[Dataset entries]
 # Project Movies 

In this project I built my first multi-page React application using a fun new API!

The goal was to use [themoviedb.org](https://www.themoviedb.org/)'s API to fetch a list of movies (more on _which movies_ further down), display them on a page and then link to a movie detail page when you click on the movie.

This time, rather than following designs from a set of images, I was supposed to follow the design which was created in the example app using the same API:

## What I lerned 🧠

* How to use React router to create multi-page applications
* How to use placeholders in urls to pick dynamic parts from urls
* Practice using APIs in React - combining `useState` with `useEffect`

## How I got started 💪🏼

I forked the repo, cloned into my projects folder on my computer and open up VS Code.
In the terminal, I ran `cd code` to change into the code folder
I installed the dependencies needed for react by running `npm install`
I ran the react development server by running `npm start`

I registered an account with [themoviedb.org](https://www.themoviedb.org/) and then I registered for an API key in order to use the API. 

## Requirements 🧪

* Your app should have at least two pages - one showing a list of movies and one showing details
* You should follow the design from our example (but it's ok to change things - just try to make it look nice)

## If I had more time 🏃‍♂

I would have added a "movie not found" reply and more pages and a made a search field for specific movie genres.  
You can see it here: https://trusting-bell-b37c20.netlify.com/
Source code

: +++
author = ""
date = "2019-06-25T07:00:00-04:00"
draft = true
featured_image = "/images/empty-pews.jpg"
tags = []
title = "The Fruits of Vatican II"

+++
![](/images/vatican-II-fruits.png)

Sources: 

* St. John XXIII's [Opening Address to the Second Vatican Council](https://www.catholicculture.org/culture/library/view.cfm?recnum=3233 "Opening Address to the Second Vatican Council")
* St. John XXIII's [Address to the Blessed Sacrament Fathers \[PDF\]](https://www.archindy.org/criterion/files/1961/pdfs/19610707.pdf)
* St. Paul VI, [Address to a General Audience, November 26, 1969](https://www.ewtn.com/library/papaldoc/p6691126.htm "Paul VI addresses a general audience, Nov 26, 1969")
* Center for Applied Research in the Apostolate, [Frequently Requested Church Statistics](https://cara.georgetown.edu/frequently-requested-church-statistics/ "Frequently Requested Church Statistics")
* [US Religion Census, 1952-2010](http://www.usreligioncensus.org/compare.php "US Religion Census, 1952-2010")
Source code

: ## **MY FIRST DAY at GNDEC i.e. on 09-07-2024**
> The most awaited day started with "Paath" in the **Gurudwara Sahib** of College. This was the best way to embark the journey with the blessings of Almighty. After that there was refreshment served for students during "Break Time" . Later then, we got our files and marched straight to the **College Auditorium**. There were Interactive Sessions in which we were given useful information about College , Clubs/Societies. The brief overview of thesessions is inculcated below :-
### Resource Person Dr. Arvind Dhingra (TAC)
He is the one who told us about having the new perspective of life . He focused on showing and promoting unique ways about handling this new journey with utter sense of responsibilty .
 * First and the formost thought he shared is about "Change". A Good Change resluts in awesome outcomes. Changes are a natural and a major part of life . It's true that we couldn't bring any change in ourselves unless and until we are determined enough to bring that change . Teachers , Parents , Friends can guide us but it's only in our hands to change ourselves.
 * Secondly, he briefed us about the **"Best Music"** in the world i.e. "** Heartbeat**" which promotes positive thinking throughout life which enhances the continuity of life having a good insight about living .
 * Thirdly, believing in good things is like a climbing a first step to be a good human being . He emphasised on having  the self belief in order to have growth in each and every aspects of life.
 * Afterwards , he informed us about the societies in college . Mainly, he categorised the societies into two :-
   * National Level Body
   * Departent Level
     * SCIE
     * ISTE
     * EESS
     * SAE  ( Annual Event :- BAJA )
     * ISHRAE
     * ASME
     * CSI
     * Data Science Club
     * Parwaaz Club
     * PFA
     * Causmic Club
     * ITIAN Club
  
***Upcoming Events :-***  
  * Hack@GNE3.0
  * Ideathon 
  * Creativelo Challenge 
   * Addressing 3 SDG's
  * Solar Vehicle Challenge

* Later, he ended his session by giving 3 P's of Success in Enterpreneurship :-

==

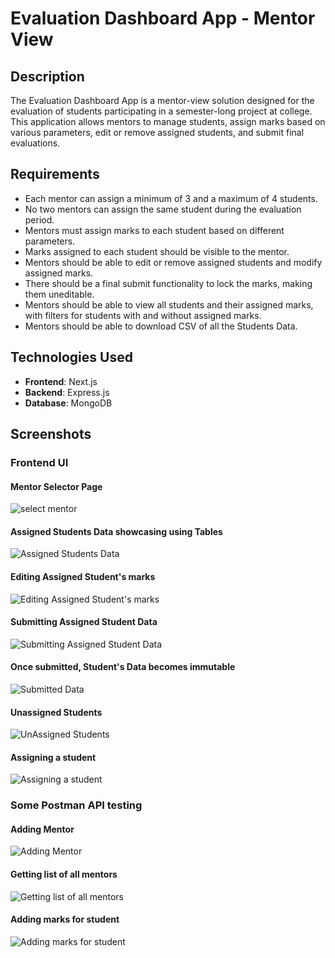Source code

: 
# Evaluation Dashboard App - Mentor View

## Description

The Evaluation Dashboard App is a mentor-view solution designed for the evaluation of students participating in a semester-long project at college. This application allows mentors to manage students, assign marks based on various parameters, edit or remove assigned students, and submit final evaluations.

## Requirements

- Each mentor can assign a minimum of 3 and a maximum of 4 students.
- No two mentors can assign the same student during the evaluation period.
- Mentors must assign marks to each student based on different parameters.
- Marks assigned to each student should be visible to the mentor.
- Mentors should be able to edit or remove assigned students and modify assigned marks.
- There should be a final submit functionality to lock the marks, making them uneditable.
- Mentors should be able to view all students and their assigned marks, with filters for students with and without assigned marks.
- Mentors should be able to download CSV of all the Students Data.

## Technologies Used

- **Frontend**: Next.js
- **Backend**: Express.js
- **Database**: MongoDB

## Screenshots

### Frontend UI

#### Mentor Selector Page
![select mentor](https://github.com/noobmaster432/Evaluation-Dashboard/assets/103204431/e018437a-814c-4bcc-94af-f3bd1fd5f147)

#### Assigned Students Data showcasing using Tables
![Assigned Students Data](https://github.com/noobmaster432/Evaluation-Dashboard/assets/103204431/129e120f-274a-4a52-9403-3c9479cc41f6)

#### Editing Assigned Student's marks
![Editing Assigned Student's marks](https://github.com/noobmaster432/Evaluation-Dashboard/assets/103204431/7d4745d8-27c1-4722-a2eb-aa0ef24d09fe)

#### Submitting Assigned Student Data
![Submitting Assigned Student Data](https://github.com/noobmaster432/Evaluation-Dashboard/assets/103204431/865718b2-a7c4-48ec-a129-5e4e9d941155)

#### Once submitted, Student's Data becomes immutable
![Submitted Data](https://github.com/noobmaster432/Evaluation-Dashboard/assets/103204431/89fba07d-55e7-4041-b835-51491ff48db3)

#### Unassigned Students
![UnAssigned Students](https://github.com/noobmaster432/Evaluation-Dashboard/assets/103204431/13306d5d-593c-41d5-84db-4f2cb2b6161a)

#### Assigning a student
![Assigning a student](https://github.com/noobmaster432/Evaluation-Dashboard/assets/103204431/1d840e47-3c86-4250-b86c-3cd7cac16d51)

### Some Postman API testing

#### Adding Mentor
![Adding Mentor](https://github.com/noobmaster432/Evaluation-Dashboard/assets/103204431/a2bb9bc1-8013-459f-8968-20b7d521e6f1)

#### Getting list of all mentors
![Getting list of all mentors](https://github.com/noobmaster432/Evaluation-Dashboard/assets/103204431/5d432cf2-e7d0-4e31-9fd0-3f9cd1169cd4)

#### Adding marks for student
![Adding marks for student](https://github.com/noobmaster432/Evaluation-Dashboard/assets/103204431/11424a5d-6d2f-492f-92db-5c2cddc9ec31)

__Work instructions__. Return, unchanged, the run of lines above that opens with the line containing "Paul VI, [Address" and closes with the line containing "i.e. on 09-07-2024**". Include both.

__Solution__.
* St. Paul VI, [Address to a General Audience, November 26, 1969](https://www.ewtn.com/library/papaldoc/p6691126.htm "Paul VI addresses a general audience, Nov 26, 1969")
* Center for Applied Research in the Apostolate, [Frequently Requested Church Statistics](https://cara.georgetown.edu/frequently-requested-church-statistics/ "Frequently Requested Church Statistics")
* [US Religion Census, 1952-2010](http://www.usreligioncensus.org/compare.php "US Religion Census, 1952-2010")
Source code

: ## **MY FIRST DAY at GNDEC i.e. on 09-07-2024**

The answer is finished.